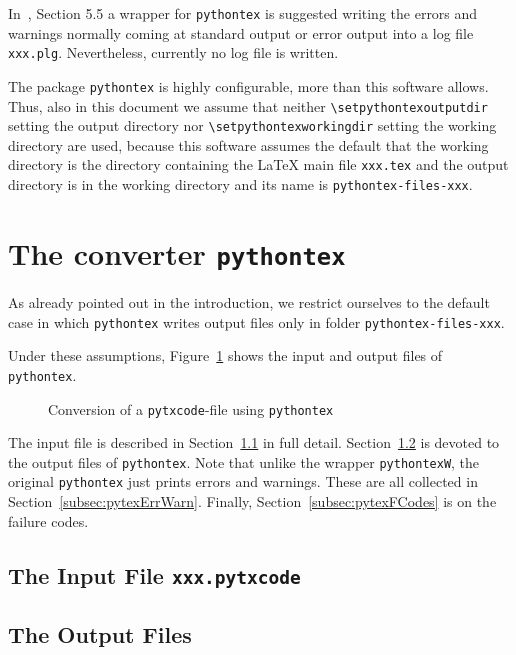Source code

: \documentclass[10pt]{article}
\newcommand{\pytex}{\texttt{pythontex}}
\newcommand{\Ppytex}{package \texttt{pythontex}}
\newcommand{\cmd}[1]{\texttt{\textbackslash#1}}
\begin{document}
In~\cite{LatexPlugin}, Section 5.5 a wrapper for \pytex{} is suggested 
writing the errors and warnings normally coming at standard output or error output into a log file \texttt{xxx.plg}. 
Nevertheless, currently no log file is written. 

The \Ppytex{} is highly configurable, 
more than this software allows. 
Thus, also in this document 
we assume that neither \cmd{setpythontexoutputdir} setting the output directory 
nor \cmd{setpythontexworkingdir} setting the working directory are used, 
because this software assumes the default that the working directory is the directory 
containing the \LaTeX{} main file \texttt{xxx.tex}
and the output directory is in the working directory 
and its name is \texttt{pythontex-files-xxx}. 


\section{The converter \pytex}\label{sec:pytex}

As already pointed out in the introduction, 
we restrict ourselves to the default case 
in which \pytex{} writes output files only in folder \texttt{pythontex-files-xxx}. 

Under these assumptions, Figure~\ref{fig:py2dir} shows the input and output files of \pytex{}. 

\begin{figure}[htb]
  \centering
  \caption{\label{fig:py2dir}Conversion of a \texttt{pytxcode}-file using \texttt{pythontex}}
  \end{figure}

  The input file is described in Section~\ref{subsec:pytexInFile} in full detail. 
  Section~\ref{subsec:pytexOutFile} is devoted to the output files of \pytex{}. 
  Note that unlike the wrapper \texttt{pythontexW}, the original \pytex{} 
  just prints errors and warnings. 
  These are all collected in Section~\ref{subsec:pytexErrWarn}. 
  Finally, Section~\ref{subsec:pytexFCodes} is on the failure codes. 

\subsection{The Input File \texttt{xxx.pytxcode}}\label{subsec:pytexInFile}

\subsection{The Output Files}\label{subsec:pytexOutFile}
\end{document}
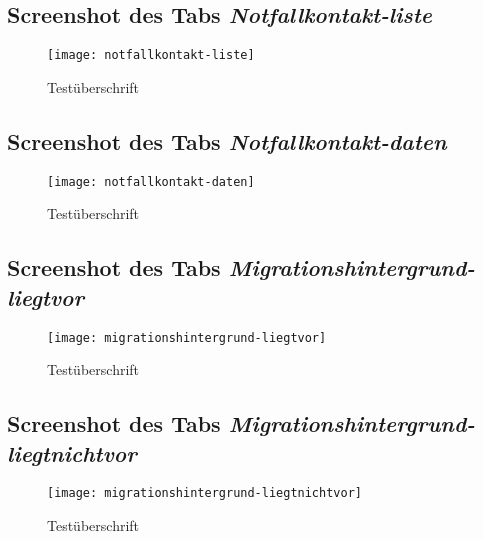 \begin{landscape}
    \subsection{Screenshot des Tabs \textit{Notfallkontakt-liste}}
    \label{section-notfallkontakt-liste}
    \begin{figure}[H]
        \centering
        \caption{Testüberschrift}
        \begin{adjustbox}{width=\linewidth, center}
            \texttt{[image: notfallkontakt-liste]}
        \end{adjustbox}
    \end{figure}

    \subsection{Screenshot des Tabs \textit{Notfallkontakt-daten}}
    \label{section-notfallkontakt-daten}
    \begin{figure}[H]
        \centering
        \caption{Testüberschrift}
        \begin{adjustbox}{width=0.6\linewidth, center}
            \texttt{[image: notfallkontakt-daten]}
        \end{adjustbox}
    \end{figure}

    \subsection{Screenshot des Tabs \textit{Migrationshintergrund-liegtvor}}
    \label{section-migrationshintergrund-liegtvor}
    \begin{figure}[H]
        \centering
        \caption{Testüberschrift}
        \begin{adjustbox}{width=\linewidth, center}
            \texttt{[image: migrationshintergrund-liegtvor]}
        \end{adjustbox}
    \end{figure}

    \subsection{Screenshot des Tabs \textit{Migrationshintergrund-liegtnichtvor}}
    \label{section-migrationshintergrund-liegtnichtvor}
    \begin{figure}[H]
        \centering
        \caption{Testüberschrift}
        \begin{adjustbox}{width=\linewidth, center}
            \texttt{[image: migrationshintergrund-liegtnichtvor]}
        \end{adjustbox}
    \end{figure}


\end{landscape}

What you have to do - Without the images, output all the entries exactly as they stand.

Answer space -
Source code

: \documentclass[10pt]{article}
\newcommand{\pytex}{\texttt{pythontex}}
\newcommand{\Ppytex}{package \texttt{pythontex}}
\newcommand{\cmd}[1]{\texttt{\textbackslash#1}}
\begin{document}
In~\cite{LatexPlugin}, Section 5.5 a wrapper for \pytex{} is suggested 
writing the errors and warnings normally coming at standard output or error output into a log file \texttt{xxx.plg}. 
Nevertheless, currently no log file is written. 

The \Ppytex{} is highly configurable, 
more than this software allows. 
Thus, also in this document 
we assume that neither \cmd{setpythontexoutputdir} setting the output directory 
nor \cmd{setpythontexworkingdir} setting the working directory are used, 
because this software assumes the default that the working directory is the directory 
containing the \LaTeX{} main file \texttt{xxx.tex}
and the output directory is in the working directory 
and its name is \texttt{pythontex-files-xxx}. 


\section{The converter \pytex}\label{sec:pytex}

As already pointed out in the introduction, 
we restrict ourselves to the default case 
in which \pytex{} writes output files only in folder \texttt{pythontex-files-xxx}. 

Under these assumptions, Figure~\ref{fig:py2dir} shows the input and output files of \pytex{}. 

\begin{figure}[htb]
  \centering
  \caption{\label{fig:py2dir}Conversion of a \texttt{pytxcode}-file using \texttt{pythontex}}
  \end{figure}

  The input file is described in Section~\ref{subsec:pytexInFile} in full detail. 
  Section~\ref{subsec:pytexOutFile} is devoted to the output files of \pytex{}. 
  Note that unlike the wrapper \texttt{pythontexW}, the original \pytex{} 
  just prints errors and warnings. 
  These are all collected in Section~\ref{subsec:pytexErrWarn}. 
  Finally, Section~\ref{subsec:pytexFCodes} is on the failure codes. 

\subsection{The Input File \texttt{xxx.pytxcode}}\label{subsec:pytexInFile}

\subsection{The Output Files}\label{subsec:pytexOutFile}
\end{document}
 \begin{landscape}
    \subsection{Screenshot des Tabs \textit{Notfallkontakt-liste}}
    \label{section-notfallkontakt-liste}
    \begin{figure}[H]
        \centering
        \caption{Testüberschrift}
        \begin{adjustbox}{width=\linewidth, center}
            \texttt{[image: notfallkontakt-liste]}
        \end{adjustbox}
    \end{figure}

    \subsection{Screenshot des Tabs \textit{Notfallkontakt-daten}}
    \label{section-notfallkontakt-daten}
    \begin{figure}[H]
        \centering
        \caption{Testüberschrift}
        \begin{adjustbox}{width=0.6\linewidth, center}
            \texttt{[image: notfallkontakt-daten]}
        \end{adjustbox}
    \end{figure}

    \subsection{Screenshot des Tabs \textit{Migrationshintergrund-liegtvor}}
    \label{section-migrationshintergrund-liegtvor}
    \begin{figure}[H]
        \centering
        \caption{Testüberschrift}
        \begin{adjustbox}{width=\linewidth, center}
            \texttt{[image: migrationshintergrund-liegtvor]}
        \end{adjustbox}
    \end{figure}

    \subsection{Screenshot des Tabs \textit{Migrationshintergrund-liegtnichtvor}}
    \label{section-migrationshintergrund-liegtnichtvor}
    \begin{figure}[H]
        \centering
        \caption{Testüberschrift}
        \begin{adjustbox}{width=\linewidth, center}
            \texttt{[image: migrationshintergrund-liegtnichtvor]}
        \end{adjustbox}
    \end{figure}


\end{landscape}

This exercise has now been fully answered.